Guyana remains unprotected from movements in the oil price as a result of our policy-makers failing to successfully diversify our energy sources over the last 50 years. The Ramotar administration will want to respond that they tried with the Amaila Falls Hydro Project. However, the premium and inflated prices they were asking the nation to pay was nothing but overbearing. APNU did justice by telling them to take a hike. Looking forward, Guyana will get another chance to fix this challenge at the right price this time.
Since late 2014, there has been a temporary decline in the oil price, but unfortunately the impact of the lower prices has not effectively filtered down to the travelling public and those who desperately need a few dollars more in their pockets. But this reduction in oil prices will not remain at this level forever, as the Saudis re-strategize and ‘big oil’ withdraws new investments from the marketplace. The Alliance For Change (AFC) as a partner in the newly formed broad based alliance has always advocated at the policy level for the active diversifying of our sources of energy. This vision is expected to be added to the collective development strategy of the broader alliance.

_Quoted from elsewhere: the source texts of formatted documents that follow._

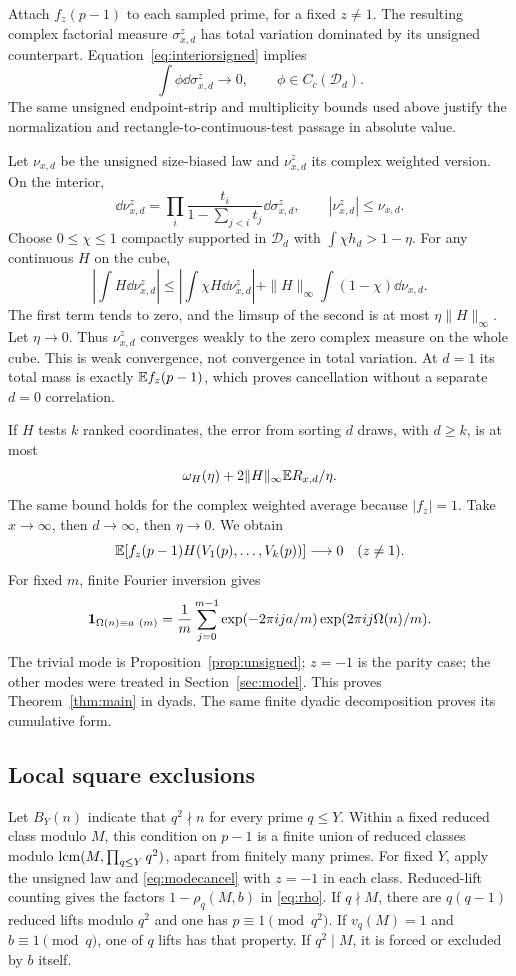 Attach $f_z(p-1)$ to each sampled prime, for a fixed $z\ne1$.
The resulting complex factorial measure $\sigma_{x,d}^{z}$ has
total variation dominated by its unsigned counterpart.
Equation~\eqref{eq:interiorsigned} implies
\[
 \int\phi\dd\sigma_{x,d}^{z}\longrightarrow0,
       \qquad\phi\in C_c(\mathcal D_d).
\]
The same unsigned endpoint-strip and multiplicity bounds used above
justify the normalization and rectangle-to-continuous-test passage
in absolute value.

Let $\nu_{x,d}$ be the unsigned size-biased law and
$\nu_{x,d}^{z}$ its complex weighted version. On the interior,
\[
 \dd\nu_{x,d}^{z}
  =\prod_i\frac{t_i}{1-\sum_{j<i}t_j}\dd\sigma_{x,d}^{z},
 \qquad |\nu_{x,d}^{z}|\leq\nu_{x,d}.
\]
Choose $0\leq\chi\leq1$ compactly supported in $\mathcal D_d$
with $\int\chi h_d>1-\eta$. For any continuous $H$ on the cube,
\[
 \left|\int H\dd\nu_{x,d}^{z}\right|
 \leq\left|\int\chi H\dd\nu_{x,d}^{z}\right|
       +\|H\|_\infty\int(1-\chi)\dd\nu_{x,d}.
\]
The first term tends to zero, and the limsup of the second is at
most $\eta\|H\|_\infty$. Let $\eta\to0$. Thus
$\nu_{x,d}^{z}$ converges weakly to the zero complex measure on
the whole cube. This is weak convergence, not convergence in total
variation. At $d=1$ its total mass is exactly $\mathbb E f_z(p-1)$,
which proves cancellation without a separate $d=0$ correlation.

If $H$ tests $k$ ranked coordinates, the error from sorting $d$
draws, with $d\geq k$, is at most
\[
 \omega_H(\eta)+2\|H\|_\infty\mathbb E R_{x,d}/\eta.
\]
The same bound holds for the complex weighted average because
$|f_z|=1$. Take $x\to\infty$, then $d\to\infty$, then
$\eta\to0$. We obtain
\begin{equation}\label{eq:modecancel}
 \mathbb E[f_z(p-1)H(V_1(p),\ldots,V_k(p))]\longrightarrow0
       \quad(z\ne1).
\end{equation}
For fixed $m$, finite Fourier inversion gives
\[
 \mathbf 1_{\Omega(n)\equiv a\ (m)}
  =\frac1m\sum_{j=0}^{m-1}
       \exp(-2\pi ija/m)\exp(2\pi ij\Omega(n)/m).
\]
The trivial mode is Proposition~\ref{prop:unsigned}; $z=-1$ is
the parity case; the other modes were treated in
Section~\ref{sec:model}. This proves Theorem~\ref{thm:main} in
dyads. The same finite dyadic decomposition proves its cumulative
form.

\subsection{Local square exclusions}

Let $B_Y(n)$ indicate that $q^2\nmid n$ for every prime $q\leq Y$.
Within a fixed reduced class modulo $M$, this condition on $p-1$
is a finite union of reduced classes modulo
$\operatorname{lcm}(M,\prod_{q\leq Y}q^2)$, apart from finitely many primes.
For fixed $Y$, apply the unsigned law and \eqref{eq:modecancel}
with $z=-1$ in each class. Reduced-lift counting gives the factors
$1-\rho_q(M,b)$ in \eqref{eq:rho}.
If $q\nmid M$, there are $q(q-1)$ reduced lifts modulo $q^2$
and one has $p\equiv1\pmod{q^2}$. If $v_q(M)=1$ and
$b\equiv1\pmod q$, one of $q$ lifts has that property. If
$q^2\mid M$, it is forced or excluded by $b$ itself.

More people friendly policies were expected from the Ramotar administration with respect to these lower oil prices. If one observes the time and quantum of the trickle-down effect, the man in the street is marginally better off with the 10 per cent reduction in electricity bills and zero downward adjustment in transportation costs. Upon closer inspection, one would observe that since 2007, the policy at the Ministry of Finance was to inversely correlate the excise taxes with the oil prices, meaning the lower the prices the higher the taxes. That is why when the prices at the pumps were coming down in most countries, in Guyana they were stagnant until the 2015 elections date was announced. This reduction in the excise taxes in 2015 was not done out of empathy for the needs of the people, but more as a vote-buying tactic.
But what is worse is that even though the prices at the pumps were finally slashed by 30 per cent in late January 2015, the minibus travellers did not benefit from lower fares. Any responsible government would have been actively engaging the minibus association to bring greater fairness to this situation for the travelling public. Rather the Minister responsible for Consumer Affairs has more executive time allocated to resurrecting the PYO across the country, than actively addressing this need of the travelling public.
As a back-up plan, it would have been a progressive strategy if the Minister of Public Works had put some temporary mechanism in place for the state-managed big buses to ferry passengers at market rates rather than the current inflated rates being charged. The lack of any effective policy actions from the Ramotar administration clearly illustrates how out of touch the PPP remains with the needs of the people.
Quite belatedly and in a most unyielding fashion, a paltry 10 per cent reduction in light bills was offered when the fuel bill for GPL went down substantially over the last year. The leadership of the newly formed broad based alliance is expected to review this mechanism and take progressive policy actions when the time comes, to ensure that greater remedy is brought to those who most need some respite from a decline in oil prices. We cannot continue this Jagdeo imposed model of unequally distributing the nation’s income and wealth so that those at the bottom of the economic ladder always get the short end of the stick. A greater share of the national pie has to be earmarked for the working class.